*Work item*
What lines of the data below hold the string "GreaterThanOrEqual"? Copy each one.

*Record excerpts*
________________

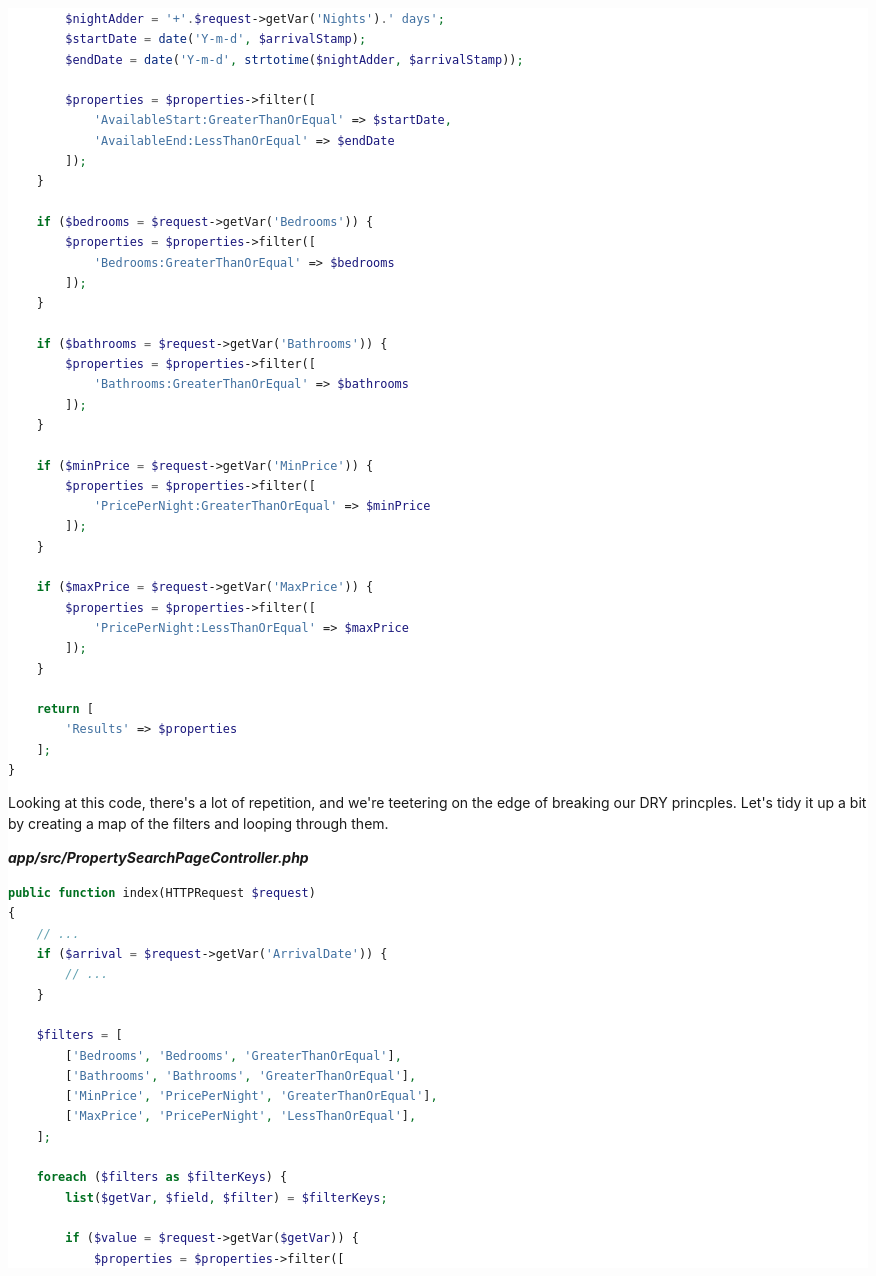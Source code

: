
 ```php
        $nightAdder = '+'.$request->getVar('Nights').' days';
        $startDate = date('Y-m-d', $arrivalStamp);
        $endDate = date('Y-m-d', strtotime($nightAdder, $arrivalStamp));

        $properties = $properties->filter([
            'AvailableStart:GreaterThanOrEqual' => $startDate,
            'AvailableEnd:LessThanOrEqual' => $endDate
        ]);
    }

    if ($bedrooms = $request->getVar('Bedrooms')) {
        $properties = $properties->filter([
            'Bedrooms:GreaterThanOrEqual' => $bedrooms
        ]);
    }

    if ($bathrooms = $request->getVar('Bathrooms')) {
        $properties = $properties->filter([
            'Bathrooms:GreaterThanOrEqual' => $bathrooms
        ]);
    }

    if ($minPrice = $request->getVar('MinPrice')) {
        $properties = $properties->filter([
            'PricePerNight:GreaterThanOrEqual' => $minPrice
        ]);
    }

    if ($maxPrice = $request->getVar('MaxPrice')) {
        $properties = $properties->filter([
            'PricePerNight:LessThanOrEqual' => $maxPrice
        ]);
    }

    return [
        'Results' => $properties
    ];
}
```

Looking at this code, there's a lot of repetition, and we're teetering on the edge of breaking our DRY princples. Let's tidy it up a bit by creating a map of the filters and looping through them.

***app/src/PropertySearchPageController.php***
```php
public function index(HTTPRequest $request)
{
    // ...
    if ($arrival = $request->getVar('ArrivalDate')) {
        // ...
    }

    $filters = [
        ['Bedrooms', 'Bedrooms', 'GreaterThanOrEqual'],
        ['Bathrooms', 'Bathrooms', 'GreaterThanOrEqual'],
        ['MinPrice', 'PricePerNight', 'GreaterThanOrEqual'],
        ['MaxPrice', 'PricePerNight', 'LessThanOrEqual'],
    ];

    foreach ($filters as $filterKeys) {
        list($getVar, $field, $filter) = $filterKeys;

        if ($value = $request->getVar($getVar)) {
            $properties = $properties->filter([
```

________________

*Result*
            'AvailableStart:GreaterThanOrEqual' => $startDate,
            'Bedrooms:GreaterThanOrEqual' => $bedrooms
            'Bathrooms:GreaterThanOrEqual' => $bathrooms
            'PricePerNight:GreaterThanOrEqual' => $minPrice
        ['Bedrooms', 'Bedrooms', 'GreaterThanOrEqual'],
        ['Bathrooms', 'Bathrooms', 'GreaterThanOrEqual'],
        ['MinPrice', 'PricePerNight', 'GreaterThanOrEqual'],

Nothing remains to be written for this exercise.